“I have sent an officer and two hussars for the purpose of ascertaining the particulars.”
“That is not sufficient, sir!” exclaimed Count Goertz. “You must do more than that, you must strain every nerve on this occasion, for this is not an ordinary murder, but your honor, sir, is at stake, as well as the honor of your monarch and the honor of the German nation!”
“The honor of the German nation is at stake,” shouted the ambassadors, unanimously. “Our honor has been sullied by the assassination!”
But the captain remained cold and indifferent. “It is a deplorable misunderstanding,” he said. “It is true, the patrols were going the rounds at night, and such things may occur at this time. The French ministers should not have set out by night. The crime has been committed, and who is to blame for it? It was not done by anybody’s order.” [Footnote: The literal reply of Captain Burkhard.—Vide “Report of the German Ambassadors concerning the Assassination of the French Ministers near Rastadt.”]
“Who would deem it possible that such an outrage should have been committed by order of any commanding officer?” exclaimed Count Goertz, indignantly.
“Ah, yes, an outrage indeed!” said Burkhard, shrugging his shoulders. “A few ambassadors have been killed. A few of our generals, too, were killed during the last few years.”[Footnote: Ibid.]

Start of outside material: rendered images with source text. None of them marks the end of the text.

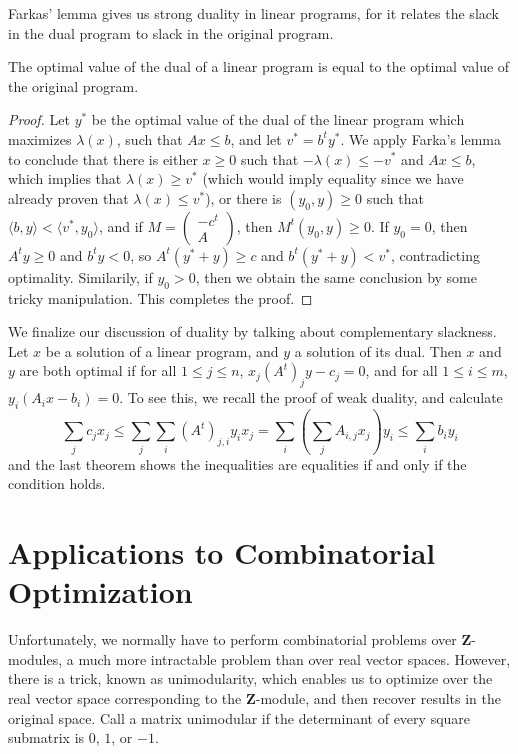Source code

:Farkas' lemma gives us strong duality in linear programs, for it relates the slack in the dual program to slack in the original program.

\begin{theorem}
    The optimal value of the dual of a linear program is equal to the optimal value of the original program.
\end{theorem}
\begin{proof}
    Let $y^*$ be the optimal value of the dual of the linear program which maximizes $\lambda(x)$, such that $Ax \leq b$, and let $v^* = b^t y^*$. We apply Farka's lemma to conclude that there is either $x \geq 0$ such that $- \lambda(x) \leq -v^*$ and $Ax \leq b$, which implies that $\lambda(x) \geq v^*$ (which would imply equality since we have already proven that $\lambda(x) \leq v^*$), or there is $(y_0, y) \geq 0$ such that $\langle b, y \rangle < \langle v^*, y_0 \rangle$, and if $M = \begin{pmatrix} -c^t \\ A \end{pmatrix}$, then $M^t (y_0, y) \geq 0$. If $y_0 = 0$, then $A^t y \geq 0$ and $b^t y < 0$, so $A^t(y^* + y) \geq c$ and $b^t(y^* + y) < v^*$, contradicting optimality. Similarily, if $y_0 > 0$, then we obtain the same conclusion by some tricky manipulation. This completes the proof.
\end{proof}

We finalize our discussion of duality by talking about complementary slackness. Let $x$ be a solution of a linear program, and $y$ a solution of its dual. Then $x$ and $y$ are both optimal if for all $1 \leq j \leq n$, $x_j (A^t)_j y - c_j = 0$, and for all $1 \leq i \leq m$, $y_i (A_i x - b_i) = 0$. To see this, we recall the proof of weak duality, and calculate
%
\[ \sum_j c_j x_j \leq \sum_j \sum_i (A^t)_{j,i} y_i x_j = \sum_i \left( \sum_j A_{i,j} x_j \right) y_i \leq \sum_i b_i y_i \]
%
and the last theorem shows the inequalities are equalities if and only if the condition holds.

\chapter{Applications to Combinatorial Optimization}

Unfortunately, we normally have to perform combinatorial problems over $\mathbf{Z}$-modules, a much more intractable problem than over real vector spaces. However, there is a trick, known as unimodularity, which enables us to optimize over the real vector space corresponding to the $\mathbf{Z}$-module, and then recover results in the original space. Call a matrix unimodular if the determinant of every square submatrix is $0$, $1$, or $-1$.

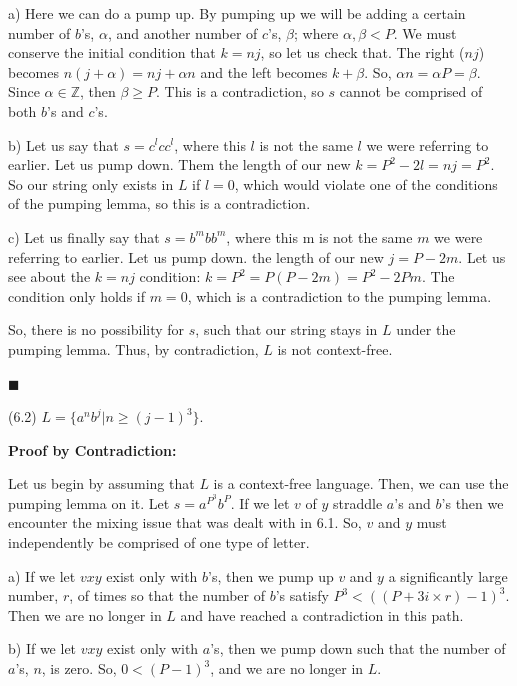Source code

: \documentclass[11pt]{article}
\begin{document}
a) Here we can do a pump up. By pumping up we will be adding a certain number of $b$'s, $\alpha$, and another number of $c$'s, $\beta$; where $\alpha, \beta < P$. We must conserve the initial condition that $k=nj$, so let us check that. The right ($nj$) becomes $n(j+\alpha) = nj + \alpha n$ and the left becomes $k + \beta$. So, $\alpha n = \alpha P= \beta$. Since $\alpha \in \mathbb{Z}$, then $\beta \geq P$. This is a contradiction, so $s$ cannot be comprised of both $b$'s and $c$'s.

b) Let us say that $s = c^lcc^l$, where this $l$ is not the same $l$ we were referring to earlier. Let us pump down. Them the length of our new $k = P^2 - 2l = nj = P^2$. So our string only exists in $L$ if $l = 0$, which would violate one of the conditions of the pumping lemma, so this is a contradiction.

c) Let us finally say that $s = b^m b b^m$, where this m is not the same $m$ we were referring to earlier. Let us pump down. the length of our new $j= P - 2m$. Let us see about the $k = nj$ condition: $k = P^2 = P(P-2m) = P^2 - 2Pm$. The condition only holds if $m =0$, which is a contradiction to the pumping lemma. 

So, there is no possibility for $s$, such that our string stays in $L$ under the pumping lemma. Thus, by contradiction, $L$ is not context-free. 

\begin{flushright}$\blacksquare$\end{flushright}

\newpage

(6.2) $L=\{a^nb^j|n\geq (j-1)^3\}$.
\newline

\textbf{Proof by Contradiction:}


Let us begin by assuming that $L$ is a context-free language. Then, we can use the pumping lemma on it. Let $s = a^{P^3}b^P$. If we let $v$ of $y$ straddle $a$'s and $b$'s then we encounter the mixing issue that was dealt with in 6.1. So, $v$ and $y$ must independently be comprised of one type of letter. 

a) If we let $vxy$ exist only with $b$'s, then we pump up $v$ and $y$ a significantly large number, $r$, of times so that the number of $b$'s satisfy $P^3<((P+3i\times r)-1)^3$. Then we are no longer in $L$ and have reached a contradiction in this path.

b) If we let $vxy$ exist only with $a$'s, then we pump down such that the number of $a$'s, $n$, is zero. So, $0<(P-1)^3$, and we are no longer in $L$.
\end{document}
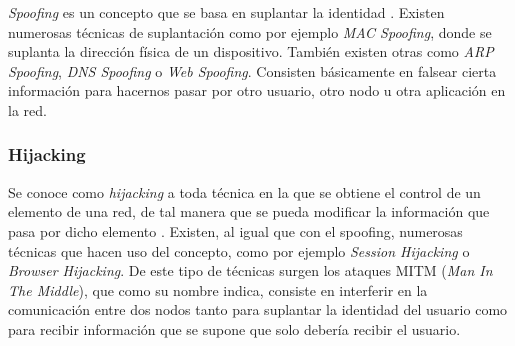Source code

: \emph{Spoofing} es un concepto que se basa en suplantar la identidad \cite{ataque-en-redes-ip}. Existen numerosas técnicas de suplantación como por ejemplo \textit{MAC Spoofing}, donde se suplanta la dirección física de un dispositivo. También existen otras como \textit{ARP Spoofing}, \textit{DNS Spoofing} o \textit{Web Spoofing}. Consisten básicamente en falsear cierta información para hacernos pasar por otro usuario, otro nodo u otra aplicación en la red.

\subsubsection{Hijacking}

Se conoce como \emph{hijacking} a toda técnica en la que se obtiene el control de un elemento de una red, de tal manera que se pueda modificar la información que pasa por dicho elemento \cite{ataque-en-redes-ip}. Existen, al igual que con el spoofing, numerosas técnicas que hacen uso del concepto, como por ejemplo \textit{Session Hijacking} o \textit{Browser Hijacking}. De este tipo de técnicas surgen los ataques MITM (\textit{Man In The Middle}), que como su nombre indica, consiste en interferir en la comunicación entre dos nodos tanto para suplantar la identidad del usuario como para recibir información que se supone que solo debería recibir el usuario.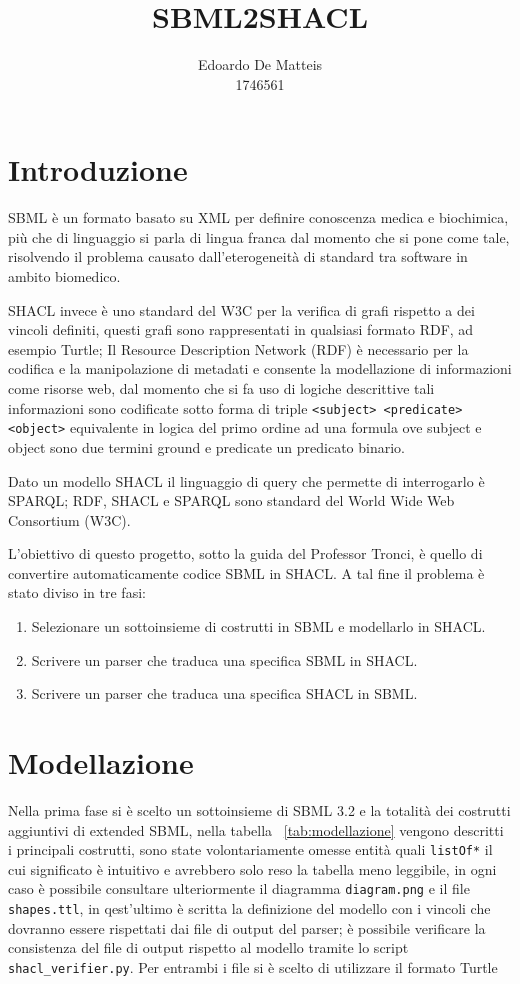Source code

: \documentclass{article}
\title{SBML2SHACL}
\author{Edoardo De Matteis \\ 1746561}
\begin{document}
\maketitle
\tableofcontents

\clearpage

\section{Introduzione}
SBML è un formato basato su XML per definire conoscenza medica e biochimica, più che di linguaggio si parla di lingua franca dal momento che si pone come tale, risolvendo il problema causato dall'eterogeneità di standard tra software in ambito biomedico. 

SHACL invece è uno standard del W3C per la verifica di grafi rispetto a dei vincoli definiti, questi grafi sono rappresentati in qualsiasi formato RDF, ad esempio Turtle; Il Resource Description Network (RDF) è necessario per la codifica e la manipolazione di metadati e consente la modellazione di informazioni come risorse web, dal momento che si fa uso di logiche descrittive tali informazioni sono codificate sotto forma di triple \texttt{<subject> <predicate> <object>} equivalente in logica del primo ordine ad una formula ove subject e object sono due termini ground e predicate un predicato binario. 

Dato un modello SHACL il linguaggio di query che permette di interrogarlo è SPARQL; RDF, SHACL e SPARQL sono standard del World Wide Web Consortium (W3C). 

L'obiettivo di questo progetto, sotto la guida del Professor Tronci, è quello di convertire automaticamente codice SBML in SHACL. A tal fine il problema è stato diviso in tre fasi:

\begin{enumerate}
    \item Selezionare un sottoinsieme di costrutti in SBML e modellarlo in SHACL. 
    \item Scrivere un parser che traduca una specifica SBML in SHACL.
    \item Scrivere un parser che traduca una specifica SHACL in SBML.
\end{enumerate}

\section{Modellazione}

Nella prima fase si è scelto un sottoinsieme di SBML 3.2 e la totalità dei costrutti aggiuntivi di extended SBML, nella tabella ~\ref{tab:modellazione} vengono descritti i principali costrutti, sono state volontariamente omesse entità quali \texttt{listOf*} il cui significato è intuitivo e avrebbero solo reso la tabella meno leggibile, in ogni caso è possibile consultare ulteriormente il diagramma \texttt{diagram.png} e il file \texttt{shapes.ttl}, in qest'ultimo è scritta la definizione del modello con i vincoli che dovranno essere rispettati dai file di output del parser; è possibile verificare la consistenza del file di output rispetto al modello tramite lo script \texttt{shacl\_verifier.py}. Per entrambi i file si è scelto di utilizzare il formato Turtle 
\end{document}
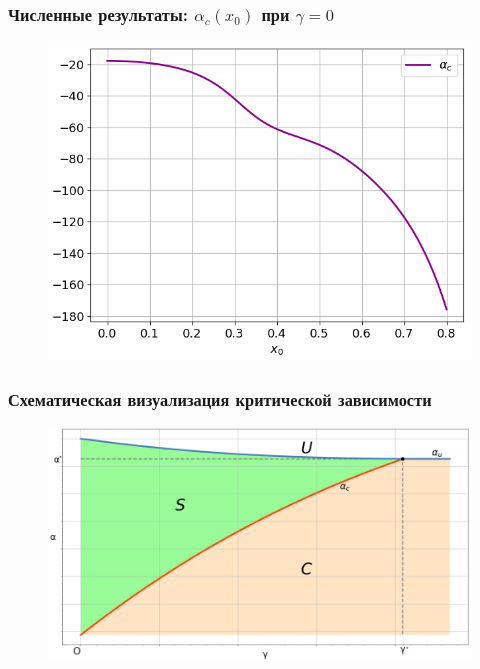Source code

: \documentclass[fullscreen=true, unicode, bookmarks=false]{beamer}
\begin{document}
\begin{frame}
\frametitle{ Численные результаты: $ \alpha_c(x_0) $ при $ \gamma = 0 $ }

\begin{figure} 
\includegraphics[scale=0.65]{origins.png}  
\end{figure}

\end{frame}


\begin{frame}
\frametitle{ Схематическая визуализация критической зависимости }

\begin{figure} 
\includegraphics[scale=0.35]{scheme.png}  
\end{figure}

\end{frame}
\end{document}
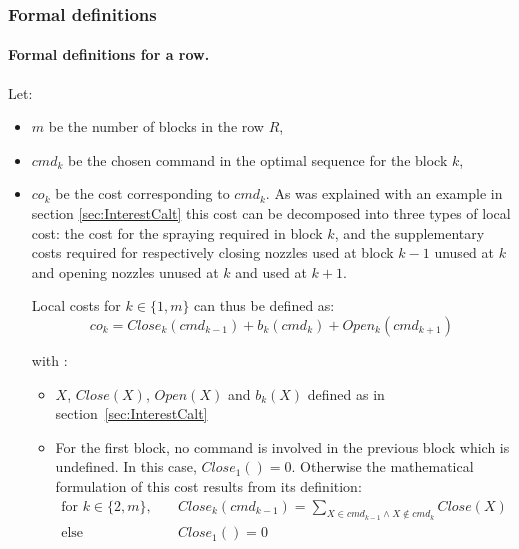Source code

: \subsubsection{Formal definitions}

\paragraph{\textbf{Formal definitions for a row.}} 
Let:
\begin{itemize}
\item $m$ be the number of blocks in the row $R$,
\item $cmd_k$ be the chosen command in the optimal sequence for the block $k$,
\item $co_k$ be the cost corresponding to $cmd_k$. 
As was explained with an example in section \ref{sec:InterestCalt} %
this cost can be decomposed into three types of local cost: the cost for the spraying required in block $k$, and the supplementary costs required for respectively closing nozzles used at block $k-1$ unused at $k$ and opening nozzles unused at $k$ and used at $k+1$.

Local costs for $k \in \{1, m\}$ can thus be defined as:
\begin{equation}\label{COK}
co_k = Close_k(cmd_{k-1}) + b_k(cmd_k) + Open_k(cmd_{k+1})  
\end{equation}

with :
\begin{itemize} 
\item $X$, $Close(X)$, $Open(X)$ and $b_k(X)$ defined as in section~\ref{sec:InterestCalt}%
\item
For the first block, no command is involved in the previous block which is undefined. In this case, $Close_1()=0$. Otherwise the mathematical formulation of this cost results from its definition:
\begin{align}
\text{for } k \in \{2,m\}, &  \quad Close_k(cmd_{k-1}) = \sum\limits_{X \in cmd_{k-1} \wedge X \notin cmd_{k}} Close(X) \nonumber \\
 \text{else} & \quad Close_1()=0  \label{eq:CloseNul}
\end{align}


\end{itemize}
\end{itemize}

Count Goertz turned to the other ambassadors with an air of profound indignation. “You see,” he said, “we need not hope for much assistance here; let us seek it elsewhere. Let some of us repair in person to Colonel Barbaczy’s headquarters at Gernsbach, while the rest of us will go to the spot where the murders were committed. If the captain here declines giving us an escort for that purpose, we shall repair thither without one; and if we should lose our lives by so doing, Germany will know how to avenge us!”
“I will give you an escort,” said Burkhard, somewhat abashed by the energetic bearing of the count.
While the ambassadors were negotiating with the captain at the Ettlinger gate, the hussars were incessantly engaged in plundering the six carriages. After finishing the first three carriages, they ordered the ladies and servants to reenter them and to await quietly and silently what further would be done in relation to them. No one dared to offer any resistance—no one was strong enough to oppose them. Dismay had perfectly paralyzed and stupefied all of them. Madame Debry lay in her carriage with open, tearless eyes, and neither the lamentations nor the kisses of her daughters were able to arouse her from her stupor. Madame Roberjot was wringing her hands, and amidst heart-rending sobs she was wailing all the time, “They have hacked him to pieces before my eyes!” [Footnote: “I ls l’ont hache devant mes yeux!”—Lodiacus, vol. iii., p. 195.]
No one paid any attention to the corpses lying with their gaping wounds in the adjoining ditch. Night alone covered them with its black pall; night alone saw that Jean Debry all at once commenced stirring slightly, that he opened his eyes and raised his head in order to find out what was going on around him. With the courage of despair he had been playing the role of a motionless corpse as long as the hussars were in his neighborhood; and now that he no longer heard any noise in his vicinity, it was time for him to think of saving himself.